In early April, 1963, I was a twelve year old boy living in a wealthy, all-white, bedroom community, about an hour’s drive outside New York City, just inside the Connecticut border.
For about eight months of my first forty years, I lived in New England. My father and his brother, a pilot for the now-defunct Eastern Airlines, made a decision to go into business together. So we sold most everything we had, loaded a few belongings into the family Dodge pickup truck, left San Diego, and “took our talents to Ridgefield, Connecticut.”
We lived with my aunt and uncle on their spacious spread in a forested neighborhood, populated by pilots, doctors, and lawyers who commuted to The City for their jobs. My neighbors were white, my friends were white, my school was white, my entire Little League was white. And mostly wealthy.
It was a far cry from the fully integrated community, south of San Diego, I had moved from. But I was twelve…and I adapted to the segregated lifestyle. As a family, though, we didn’t adapt too well to the frigid cold of the northeastern winter, nor the “coldness” of the New England suburban personality. We moved home to SoCal at the conclusion of my seventh-grade school year. We couldn’t even complete one full year!
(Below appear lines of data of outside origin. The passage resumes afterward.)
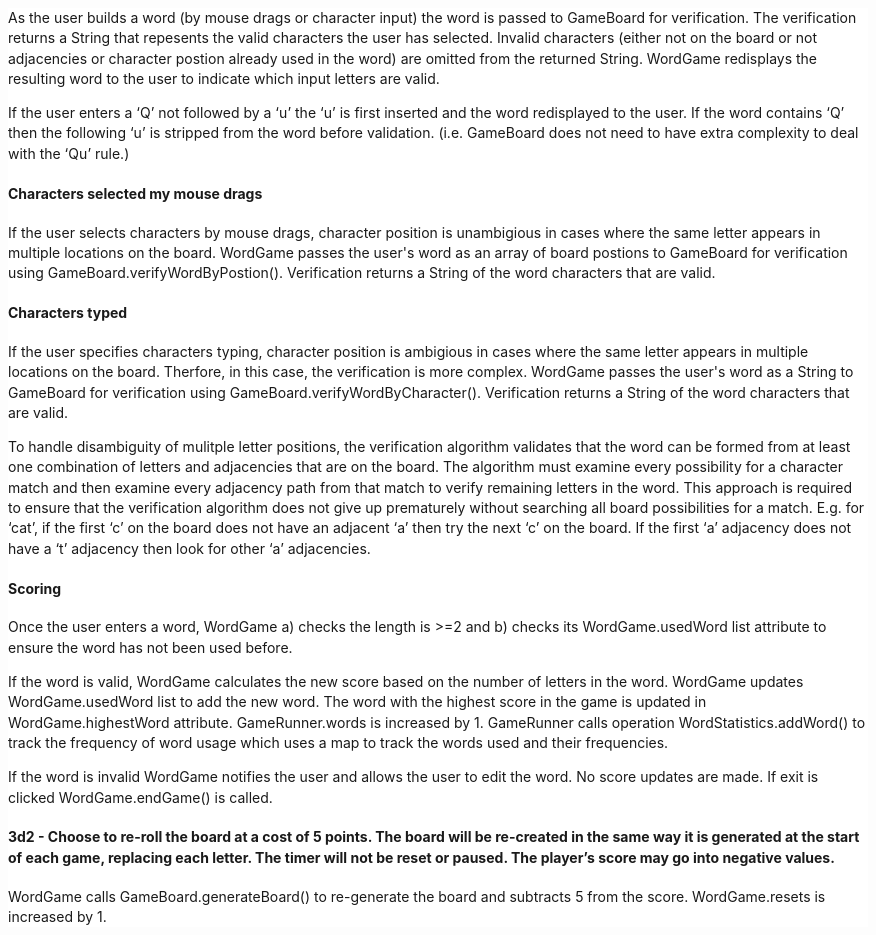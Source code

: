 As the user builds a word (by mouse drags or character input) the word is passed to GameBoard for verification. The verification returns a String that repesents the valid characters the user has selected. Invalid characters (either not on the board or not adjacencies or character postion already used in the word) are omitted from the returned String. WordGame redisplays the resulting word to the user to indicate which input letters are valid.

If the user enters a ‘Q’ not followed by a ‘u’ the ‘u’ is first inserted and the word redisplayed to the user. If the word contains ‘Q’ then the following ‘u’ is stripped from the word before validation. (i.e. GameBoard does not need to have extra complexity to deal with the ‘Qu’ rule.)

#### Characters selected my mouse drags
If the user selects characters by mouse drags, character position is unambigious in cases where the same letter appears in multiple locations on the board. WordGame passes the user's word as an array of board postions to GameBoard for verification using GameBoard.verifyWordByPostion(). Verification returns a String of the word characters that are valid.

#### Characters typed
If the user specifies characters typing, character position is ambigious in cases where the same letter appears in multiple locations on the board. Therfore, in this case, the verification is more complex. WordGame passes the user's word as a String to GameBoard for verification using GameBoard.verifyWordByCharacter(). Verification returns a String of the word characters that are valid.

To handle disambiguity of mulitple letter positions, the verification algorithm validates that the word can be formed from at least one combination of letters and adjacencies that are on the board. The algorithm must examine every possibility for a character match and then examine every adjacency path from that match to verify remaining letters in the word. This approach is required to ensure that the verification algorithm does not give up prematurely without searching all board possibilities for a match. E.g. for ‘cat’, if the first ‘c’ on the board does not have an adjacent ‘a’ then try the next ‘c’ on the board. If the first ‘a’ adjacency does not have a ‘t’ adjacency then look for other ‘a’ adjacencies. 

#### Scoring
Once the user enters a word, WordGame a) checks the length is >=2 and b) checks its WordGame.usedWord list attribute to ensure the word has not been used before.

If the word is valid, WordGame calculates the new score based on the number of letters in the word. WordGame updates WordGame.usedWord list to add the new word. The word with the highest score in the game is updated in WordGame.highestWord attribute. GameRunner.words is increased by 1. GameRunner calls operation WordStatistics.addWord() to track the frequency of word usage which uses a map to track the words used and their frequencies. 

If the word is invalid WordGame notifies the user and allows the user to edit the word. No score updates are made. If exit is clicked WordGame.endGame() is called.

#### 3d2 - Choose to re-roll the board at a cost of 5 points.  The board will be re-created in the same way it is generated at the start of each game, replacing each letter.  The timer will not be reset or paused.  The player’s score may go into negative values.

WordGame calls GameBoard.generateBoard() to re-generate the board and subtracts 5 from the score. WordGame.resets is increased by 1.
In 1963, I was completely insulated from what was going on in the world at large. I was especially unaware of the drama of our nation’s civil rights movement that was unfolding on the national (and international) stage. I’m sure my parents did, but it was immaterial to our lives.
My little twelve year old world revolved mostly around sports. Black athletes were just black athletes to me. I admired their performance, but I was clueless to their journey. I had heard of Jesse Owens and Jackie Robinson, but I knew nothing of their significance. My father pointed out the epic battles of Wilt Chamberlin and Bill Russell, but I wasn’t much of a basketball fan, so I didn’t pay much attention. The cultural backdrop of the lives of Willie Mays, Althea Gibson, and Jim Brown were anecdotal, at best.
From history books and the early days of television, I knew of Sammie Davis Jr. and Booker T. Washington and Louis Armstrong, but for an insulated twelve year old, they were more caricatures than real people. And I knew nothing of Dr. Martin Luther King.
But that has all changed. And so have I.
There is much written and said and memorialized today about the life of MLK. My words can do no justice to the impact of this man’s life on the world. I hope you will spend at least a few minutes today reading or watching some of the tributes. Your life will be richer. My life as a follower of Christ and a minister of the Gospel has been both inspired and shaped by his words and actions.
If you can make the time to read his famous “Letter from Birmingham Jail”, your life will be richer, your understanding of history deepened, your values challenged, and hopefully, your compassion for the oppressed inspired.
May his call for action in April of 1963 be as clear and bold today, as it was then.